**Your objective:**
Take each line of the listing that has the string "attitude" and report it.

**Source material:**
──────────
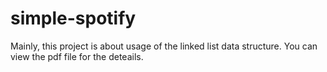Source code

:# simple-spotify
Mainly, this project is about usage of the linked list data structure. You can view the pdf file for the deteails.
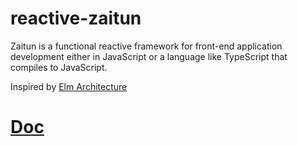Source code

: # reactive-zaitun
Zaitun is a functional reactive framework for front-end application development either in JavaScript or a language like TypeScript that compiles to JavaScript.

Inspired by [Elm Architecture](https://guide.elm-lang.org/architecture/) 

# [Doc](https://github.com/JUkhan/reactive-zaitun/blob/master/README.md)
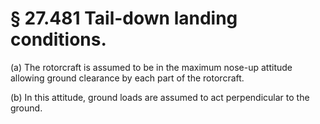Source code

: # § 27.481   Tail-down landing conditions.

(a) The rotorcraft is assumed to be in the maximum nose-up attitude allowing ground clearance by each part of the rotorcraft. 


(b) In this attitude, ground loads are assumed to act perpendicular to the ground. 




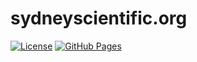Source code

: sydneyscientific.org
====================
[![License](https://img.shields.io/badge/license-Apache--2.0%20OR%20MIT-blue.svg)](https://opensource.org/licenses/Apache-2.0)
[![GitHub Pages](https://github.com/sydney-scientific-foundation/sydney-scientific-foundation-www/actions/workflows/main.yml/badge.svg)](https://github.com/sydney-scientific-foundation/sydney-scientific-foundation-www/actions/workflows/main.yml)
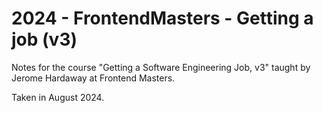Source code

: # 2024 - FrontendMasters - Getting a job (v3)

Notes for the course "Getting a Software Engineering Job, v3" taught by Jerome Hardaway at Frontend Masters.

Taken in August 2024.
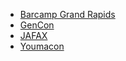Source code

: * [Barcamp Grand Rapids](https://barcampgr.org/)
* [GenCon](https://www.gencon.com/)
* [JAFAX](http://www.jafax.org/)
* [Youmacon](https://www.youmacon.com/)
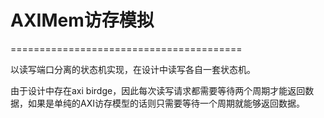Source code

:# AXIMem访存模拟
========================================

以读写端口分离的状态机实现，在设计中读写各自一套状态机。


由于设计中存在axi birdge，因此每次读写请求都需要等待两个周期才能返回数据，如果是单纯的AXI访存模型的话则只需要等待一个周期就能够返回数据。
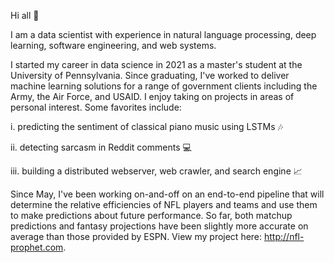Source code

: Hi all 🫡

I am a data scientist with experience in natural language processing, deep learning, software engineering, and web systems. 

I started my career in data science in 2021 as a master's student at the University of Pennsylvania. Since graduating, I've worked to deliver machine learning solutions for a range of government clients including the Army, the Air Force, and USAID. I enjoy taking on projects in areas of personal interest. Some favorites include:

  i. predicting the sentiment of classical piano music using LSTMs 🎶
  
  ii. detecting sarcasm in Reddit comments 💻
  
  iii. building a distributed webserver, web crawler, and search engine 📈
  

Since May, I've been working on-and-off on an end-to-end pipeline that will determine the relative efficiencies of NFL players and teams and use them to make predictions about future performance. So far, both matchup predictions and fantasy projections have been slightly more accurate on average than those provided by ESPN. View my project here: http://nfl-prophet.com.
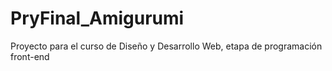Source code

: # PryFinal_Amigurumi
Proyecto para el curso de Diseño y Desarrollo Web, etapa de programación front-end
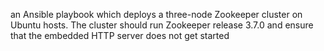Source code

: an Ansible playbook which deploys a three-node Zookeeper cluster on Ubuntu hosts. The cluster should run Zookeeper release 3.7.0 and ensure that the embedded HTTP server does not get started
──────────
**Exercise solution:**
(a) The rotorcraft is assumed to be in the maximum nose-up attitude allowing ground clearance by each part of the rotorcraft. 
(b) In this attitude, ground loads are assumed to act perpendicular to the ground. 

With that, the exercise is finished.